The regime in Serbia, through its official propaganda, has used the introduction of sanctions to shift the blame for its economic and social failures and shortcomings to the Western countries (the USA, Germany, Britain, France etc.) and their anti-Serb policies. On this basis the regime has at least partially managed to present its policies as patriotic and defensive. This sham was believed, judging by the results of elections for the Serbian Parliament (1992, 1993, 1997) and the Federal Parliament (May 1992, December 1992, 1996), by a large percentage of the Serbian population. Although irregularities in the system and frauds favouring the ruling party mean that these elections cannot be described as free and fair, there is no doubt that the ruling coalition has managed to win the support of a relative majority of the republic’s electorate in successive elections.

ECONOMIC ARGUMENTS AGAINST SANCTIONS

The assessment of the economic effects of sanctions is not a simple task. Other effects have been in force in tandem with the economic sanctions. Among them we should especially note the inappropriate economic policy which led to hyperinflation in the 1992-93 period and the civil war in the neighbouring region or NATO aggression against Serbia.

Table 1 presents data on trends in industrial production and overall foreign trade. The sanctions, of course, first affected foreign trade and, through that, industrial production. From industrial production they bring about a drop in employment and other macroeconomic parameters.

Hyperinflation began in 1992, even before the Security Council imposed sanctions on Yugoslavia. The sanctions were implemented in June 1992. Their effects were later multiplied in tandem with inappropriate economic policy, which culminated in the hyperinflation of January 1994. The Monetary Reconstruction program was then put in place. This brought about relative stability in the economy. However the level of production at the time of lifting the sanctions in December 1995 was exactly the same as that of January 1993. Foreign trade followed a similar pattern.

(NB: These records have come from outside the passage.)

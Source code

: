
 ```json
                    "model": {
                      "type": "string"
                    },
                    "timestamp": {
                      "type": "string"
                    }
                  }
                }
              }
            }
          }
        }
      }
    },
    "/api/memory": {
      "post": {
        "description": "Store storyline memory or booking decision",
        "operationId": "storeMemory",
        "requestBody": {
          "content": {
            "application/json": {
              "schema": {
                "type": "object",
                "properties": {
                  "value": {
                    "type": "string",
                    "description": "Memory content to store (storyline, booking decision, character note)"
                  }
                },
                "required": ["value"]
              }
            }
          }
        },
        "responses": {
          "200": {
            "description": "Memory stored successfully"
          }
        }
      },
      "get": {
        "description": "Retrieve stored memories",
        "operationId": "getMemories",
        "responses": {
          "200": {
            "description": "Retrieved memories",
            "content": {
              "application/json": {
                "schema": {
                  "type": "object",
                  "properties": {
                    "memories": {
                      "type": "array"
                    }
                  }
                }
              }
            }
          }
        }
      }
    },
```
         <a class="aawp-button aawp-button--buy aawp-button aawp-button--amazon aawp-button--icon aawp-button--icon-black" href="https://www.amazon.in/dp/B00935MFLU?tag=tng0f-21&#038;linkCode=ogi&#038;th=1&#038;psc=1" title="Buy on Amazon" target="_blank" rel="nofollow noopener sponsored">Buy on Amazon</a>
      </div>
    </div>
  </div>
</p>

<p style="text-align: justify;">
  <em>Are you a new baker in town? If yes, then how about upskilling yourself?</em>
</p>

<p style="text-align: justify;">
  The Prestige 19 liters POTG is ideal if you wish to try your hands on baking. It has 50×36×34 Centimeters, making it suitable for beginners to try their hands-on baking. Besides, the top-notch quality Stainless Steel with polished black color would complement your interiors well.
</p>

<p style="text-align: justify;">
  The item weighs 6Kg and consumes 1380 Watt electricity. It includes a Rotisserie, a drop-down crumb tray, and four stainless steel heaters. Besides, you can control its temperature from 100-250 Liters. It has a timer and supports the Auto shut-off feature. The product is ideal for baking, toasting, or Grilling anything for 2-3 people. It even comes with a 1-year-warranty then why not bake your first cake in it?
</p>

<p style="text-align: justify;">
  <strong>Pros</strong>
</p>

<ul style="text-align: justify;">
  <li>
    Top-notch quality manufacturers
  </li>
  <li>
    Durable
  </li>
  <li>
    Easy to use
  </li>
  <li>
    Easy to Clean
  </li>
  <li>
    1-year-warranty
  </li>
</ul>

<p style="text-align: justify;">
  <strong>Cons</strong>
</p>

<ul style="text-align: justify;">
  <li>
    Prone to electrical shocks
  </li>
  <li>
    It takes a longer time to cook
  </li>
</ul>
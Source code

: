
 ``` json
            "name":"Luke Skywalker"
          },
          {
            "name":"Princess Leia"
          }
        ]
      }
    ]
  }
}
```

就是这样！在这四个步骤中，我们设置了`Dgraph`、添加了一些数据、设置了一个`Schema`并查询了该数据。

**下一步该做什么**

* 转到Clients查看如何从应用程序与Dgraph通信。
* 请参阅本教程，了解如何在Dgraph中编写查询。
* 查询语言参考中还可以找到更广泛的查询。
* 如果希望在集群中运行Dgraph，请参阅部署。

We thus constructed a dummy variable, UN sanctions for the June 1992 - January 1993 and February 1994 - November 1995 periods. Another dummy variable, hyperinflation, is introduced in the February 1993 - January 1994 period.

Sanctions were reintroduced by the European Union in 1998. This analysis takes September 1998, when the ban on air traffic came into force, as the date of their becoming effective. The dummy variable EU sanctions thus encompasses the period from September 1998 to January 2000, with the exclusion of the three months of NATO bombing. This period is marked by the dummy variable NATO for April 1999 - June 1999.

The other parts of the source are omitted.